> [Task objective]: What you return must be the data below, word for word, without any images.

> [Record excerpts]:
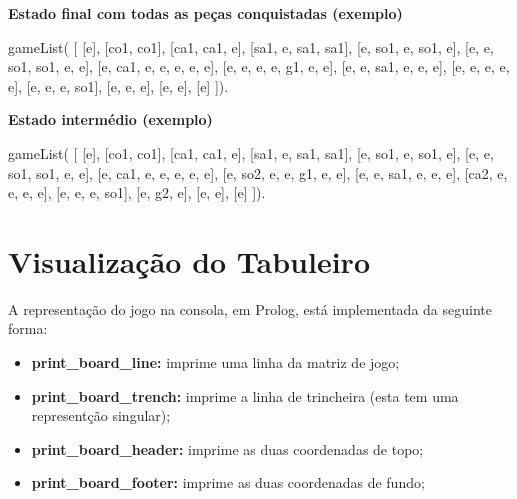 \vspace{1cm}

\textbf{Estado final com todas as peças conquistadas (exemplo)}

gameList( [ [e],
    [co1, co1],
    [ca1, ca1, e],
    [sa1, e, sa1, sa1],
    [e, so1, e, so1, e],
    [e, e, so1, so1, e, e],
    [e, ca1, e, e, e, e, e],
    [e, e, e, e, g1, e, e],
    [e, e, sa1, e, e, e],
    [e, e, e, e, e],
    [e, e, e, so1],
    [e, e, e],
    [e, e],
     [e]  ]).

\vspace{1cm}

\textbf{Estado intermédio (exemplo)}

gameList( [ [e],
    [co1, co1],
    [ca1, ca1, e],
    [sa1, e, sa1, sa1],
    [e, so1, e, so1, e],
    [e, e, so1, so1, e, e],
    [e, ca1, e, e, e, e, e],
    [e, so2, e, e, g1, e, e],
    [e, e, sa1, e, e, e],
    [ca2, e, e, e, e],
    [e, e, e, so1],
    [e, g2, e],
    [e, e],
     [e]  ]).


\newpage

\section{Visualização do Tabuleiro}

A representação do jogo na consola, em Prolog, está implementada da seguinte forma:

\begin{itemize}
  \item{\textbf{print\_board\_line:} imprime uma linha da matriz de jogo;}
  \item{\textbf{print\_board\_trench:} imprime a linha de trincheira (esta tem uma representção singular);}
  \item{\textbf{print\_board\_header:} imprime as duas coordenadas de topo;}
  \item{\textbf{print\_board\_footer:} imprime as duas coordenadas de fundo;}
\end{itemize}

\vspace{1cm}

> [Answer below]:
 \vspace{1cm}

\textbf{Estado final com todas as peças conquistadas (exemplo)}

gameList( [ [e],
    [co1, co1],
    [ca1, ca1, e],
    [sa1, e, sa1, sa1],
    [e, so1, e, so1, e],
    [e, e, so1, so1, e, e],
    [e, ca1, e, e, e, e, e],
    [e, e, e, e, g1, e, e],
    [e, e, sa1, e, e, e],
    [e, e, e, e, e],
    [e, e, e, so1],
    [e, e, e],
    [e, e],
     [e]  ]).

\vspace{1cm}

\textbf{Estado intermédio (exemplo)}

gameList( [ [e],
    [co1, co1],
    [ca1, ca1, e],
    [sa1, e, sa1, sa1],
    [e, so1, e, so1, e],
    [e, e, so1, so1, e, e],
    [e, ca1, e, e, e, e, e],
    [e, so2, e, e, g1, e, e],
    [e, e, sa1, e, e, e],
    [ca2, e, e, e, e],
    [e, e, e, so1],
    [e, g2, e],
    [e, e],
     [e]  ]).


\newpage

\section{Visualização do Tabuleiro}

A representação do jogo na consola, em Prolog, está implementada da seguinte forma:

\begin{itemize}
  \item{\textbf{print\_board\_line:} imprime uma linha da matriz de jogo;}
  \item{\textbf{print\_board\_trench:} imprime a linha de trincheira (esta tem uma representção singular);}
  \item{\textbf{print\_board\_header:} imprime as duas coordenadas de topo;}
  \item{\textbf{print\_board\_footer:} imprime as duas coordenadas de fundo;}
\end{itemize}

\vspace{1cm}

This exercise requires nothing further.